While most organisations had moderate visibility into their direct suppliers, high levels of visibility are still lacking among many organisations in most industries.

“Companies typically struggle as they rely on manual, offline processes to capture and consolidate supplier information to gain a view of the full supply chain,” added Ivalua.

Those that are leading the way are automating the process, which not only saves time but allows organisations to develop a clearer map of their sub-tier suppliers, as well as complete better assessments and leverage data.

4. Category risk - a portfolio approach

“Most organisations assess the risk of their suppliers. To minimise the risk of disruptions, leaders are taking a lesson from investors, who have long understood the value of diversification,” said Ivalua. 

Category managers should assess the level and types of risk for each supplier, and select two or more suppliers with diverse risk profiles. This provides organisations with viable alternatives should there be any disruptions, enabling effective contingency planning. 

5. Supplier collaboration

Finally, supplier collaboration. Many organisations continue to enable effective internal and external collaboration across procurement and supply chains. Collaboration tends to be conducted via email or phone calls - an inefficient method that limits the number of suppliers involved. 

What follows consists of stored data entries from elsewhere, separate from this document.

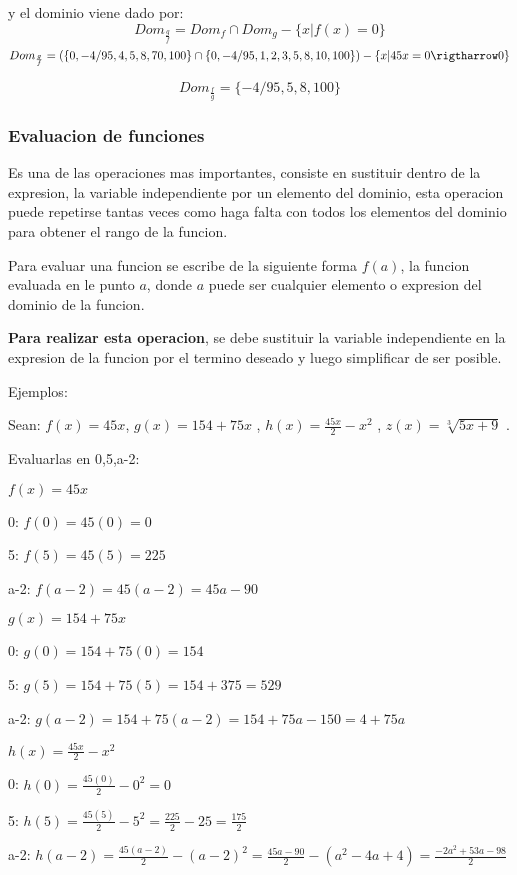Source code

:     y el dominio viene dado por:
    $$ Dom_{\frac{g}{f}}= Dom_f \cap Dom_g -\{x|f(x)=0\}$$
    $$ Dom_{\frac{g}{f} } =  (\{0,-4/95,4,5,8,70,100\} \cap \{0,-4/95,1,2,3,5,8,10,100\}) -\{x|45x=0\rigtharrow 0 \}$$

    $$Dom_{\frac{f}{g} }=\{-4/95,5,8,100\} $$

\subsubsection*{Evaluacion de funciones} \label{Evaluacion_de_funciones}

Es una de las operaciones mas importantes, consiste en sustituir dentro de la
expresion, la variable independiente por un elemento del dominio, esta operacion
puede repetirse tantas veces como haga falta con todos los elementos del dominio
para obtener el rango de la funcion.

Para evaluar una funcion se escribe de la siguiente forma $ f(a) $, la funcion
evaluada en le punto $a$, donde $a$ puede ser cualquier elemento o expresion
del dominio de la funcion.

\textbf{Para realizar esta operacion}, se debe sustituir la variable independiente
en la expresion de la funcion por el termino deseado y luego simplificar de ser
posible.

    Ejemplos:

    Sean:
    $f(x)= 45x$,
    $ g(x)=154 + 75x $  ,
    $ h(x)=\frac{45x}{2} - x^2 $  ,
    $ z(x) = \sqrt[3]{5x+9}  $  .

    Evaluarlas en {0,5,a-2}:

    $f(x)= 45x$

    0: $ f(0)= 45(0)=0$

    5: $ f(5)=45(5)=225 $

    a-2: $ f(a-2)= 45(a-2)=45a-90 $


    $ g(x)=154 + 75x $

    0: $ g(0)=154+75(0)=154 $

    5:  $ g(5)=154+75(5)=154+375=529 $

    a-2: $ g(a-2)=154+75(a-2)=154+75a-150=4+75a $


    $ h(x)=\frac{45x}{2} - x^2 $

    0: $ h(0)=\frac{45(0)}{2} - 0^2 = 0$


    5: $ h(5)=\frac{45(5)}{2} - 5^2 =\frac{225}{2}- 25=\frac{175}{2}  $


    a-2: $ h(a-2)=\frac{45(a-2)}{2} - (a-2)^2= \frac{45a-90}{2} -(a^2-4a+4)=\frac{-2a^2+53a-98}{2}  $


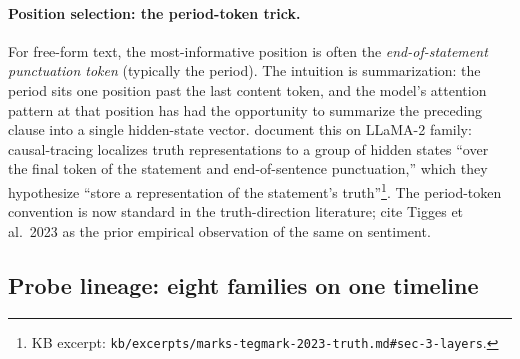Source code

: \paragraph{Position selection: the period-token trick.} For free-form
text, the most-informative  position is often the
\emph{end-of-statement punctuation token} (typically the period). The
intuition is summarization: the period sits one position past the last
content token, and the model's attention pattern at that position has had
the opportunity to summarize the preceding clause into a single
hidden-state vector. \citet[\S 3]{marks-tegmark-2023-truth} document this
on LLaMA-2 family: causal-tracing localizes truth representations to a
group of hidden states ``over the final token of the statement and
end-of-sentence punctuation,'' which they hypothesize ``store a
representation of the statement's truth''\footnote{KB excerpt:
\nolinkurl{kb/excerpts/marks-tegmark-2023-truth.md#sec-3-layers}.}. The
period-token convention is now standard in the truth-direction
literature; \citet{marks-tegmark-2023-truth} cite Tigges et al.\ 2023 as
the prior empirical observation of the same  on
sentiment.

\subsection{Probe lineage: eight families on one timeline}
\label{sec:probe-lineage}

The impact of poor collaboration includes:

  • Limited ability to be agile and respond to disruptive events
  • Weaker relationships that are more transactional in nature
  • Limited access to joint planning and execution of business objectives
  • Low levels of supplier development and innovation
  • Inefficient processes

Those that are leading in supplier collaboration digitise their engagement with suppliers, resulting in more activity in less time. As such organisations can better understand the impact complexities have on suppliers and model the potential effects.